I think people have, in the science and research community and any number of other places, really have this belief that we can cheat death. Everybody wants to live, of course, and so any time you hear from science or medicine that stopping doing this activity or reducing the amount of that particular food that you eat or taking this particular medication will prolong your life, all well and good if it’s true, but we keep learning more and more that none of what is suspected — i.e., consensus — in science actually pans out. It’s also predicated on the belief that we’re all the same, which we’re not. We’ve all got unique DNA, and we all have different genetic traits. We’re all going to die at some point. Nobody has disproven that yet. But this notion that we can somehow cheat death or extend life with these kinds of things, all well and good, people are trying to do it, but the belief behind it is, to me, what’s unrealistic.

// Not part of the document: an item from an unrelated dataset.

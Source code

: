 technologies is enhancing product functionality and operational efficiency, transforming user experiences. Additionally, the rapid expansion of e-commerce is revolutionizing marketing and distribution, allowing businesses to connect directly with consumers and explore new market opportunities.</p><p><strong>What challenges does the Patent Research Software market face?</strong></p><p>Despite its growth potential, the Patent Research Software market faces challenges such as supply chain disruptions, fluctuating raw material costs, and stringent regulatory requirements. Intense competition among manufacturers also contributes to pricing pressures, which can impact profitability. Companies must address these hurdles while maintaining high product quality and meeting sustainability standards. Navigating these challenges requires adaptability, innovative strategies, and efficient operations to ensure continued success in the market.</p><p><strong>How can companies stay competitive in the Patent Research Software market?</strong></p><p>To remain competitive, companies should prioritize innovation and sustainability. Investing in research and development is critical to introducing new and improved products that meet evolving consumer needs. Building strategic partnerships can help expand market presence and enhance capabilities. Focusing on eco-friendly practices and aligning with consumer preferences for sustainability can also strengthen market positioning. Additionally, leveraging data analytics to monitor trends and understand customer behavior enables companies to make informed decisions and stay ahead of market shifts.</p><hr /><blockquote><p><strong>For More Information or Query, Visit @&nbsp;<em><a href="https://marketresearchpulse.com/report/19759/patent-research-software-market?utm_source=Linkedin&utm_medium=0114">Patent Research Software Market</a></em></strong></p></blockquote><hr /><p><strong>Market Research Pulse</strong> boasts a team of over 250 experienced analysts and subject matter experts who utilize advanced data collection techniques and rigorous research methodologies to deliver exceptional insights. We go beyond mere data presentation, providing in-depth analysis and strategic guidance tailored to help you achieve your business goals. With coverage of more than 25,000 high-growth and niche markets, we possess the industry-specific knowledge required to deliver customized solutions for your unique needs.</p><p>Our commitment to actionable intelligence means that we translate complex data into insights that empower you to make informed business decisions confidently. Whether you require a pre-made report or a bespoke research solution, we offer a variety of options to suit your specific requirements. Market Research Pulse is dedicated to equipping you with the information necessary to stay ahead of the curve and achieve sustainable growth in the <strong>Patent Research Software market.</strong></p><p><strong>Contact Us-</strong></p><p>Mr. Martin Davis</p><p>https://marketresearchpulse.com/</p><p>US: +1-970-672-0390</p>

I just had to go get a physical the other day. They were stunned. I don’t mind admitting this. Blood pressure, 120 over 70. ‘That can’t be, Rush, you don’t exercise.’ ‘Well, it’s what it was.’ ‘But you don’t exercise.’ ‘I know,’ I say happily. Stress EKG, I get on the treadmill and they hook you up to all the electrodes and so forth. Doctor says, ‘If you start feeling faint, you tell me real quick. The average length of time most people spend on this thing, three minutes, and that’s fine, we want to try to get your heartbeat up to 139, we want to keep it there for as long as we can, but if you have the slightest bit of discomfort, I want you to tell me, we’re going to stop.’ I said, ‘Okay, doc.’ Eight minutes later, with the heartbeat at 149, the doctor says, ‘Okay, that’s enough. I want you to sit down. I want to see what happens to your heart rate after three minutes.’ It got down to 75 beats. He said, ‘It’s not possible.’ ‘You’re the doctor. It’s what it says.’ ‘It’s not possible because you don’t exercise.’ I said, ‘I know,’ proudly. ‘I just don’t like it. If I felt good doing it, I would do it, but I don’t.’ I’ve hated exercise since I could walk. Wish I could still crawl, in fact. But it wouldn’t look good. So it was on to other things, a blood test and all this stuff. Cholesterol — ahem — normal. ‘That can’t be, Rush. You’re a little overweight.’ ‘You’re the doctor. You run the lab. It is what it is.’

My point here, ladies and gentlemen, not to brag, is that by all that everybody thinks, I should have a foot in the grave right now. Because I don’t exercise, because my weight has fluctuated and I’ve yo-yo’d and I’ve lost a lot and I’ve gained a lot, but it’s based primarily on the fact that I don’t exercise. I said, ‘You know, my grandfather lived to be 104, and he worked until he was 102. And my uncle, still a practicing federal judge, is going to be 80 and looks 65.’ We’ve got some pretty good longevity genes in the family, not everybody, but there are enough to know that there might be a trend there. ‘Well, the genes definitely count,’ the doctor said. Oh, they do? That’s a hell of an admission, genes count. Some people are not as fortunate. Some people have type 2 diabetes when they’re five pounds overweight; some people it takes 20; some people it doesn’t take any being overweight, just getting old. Some people have type 1, have to shoot up insulin. Some people are naturally born with a problem toward heart disease, coronary artery disease, what have you. We’re all going to get something. Something is going to happen to all of us, whether we eat oat bran, whether we take these statins, or what have you. I am not advocating not taking care of yourself, folks, I’m not suggesting that at all. I’m only suggesting that for me, because not taking care of myself has proved extremely beneficial.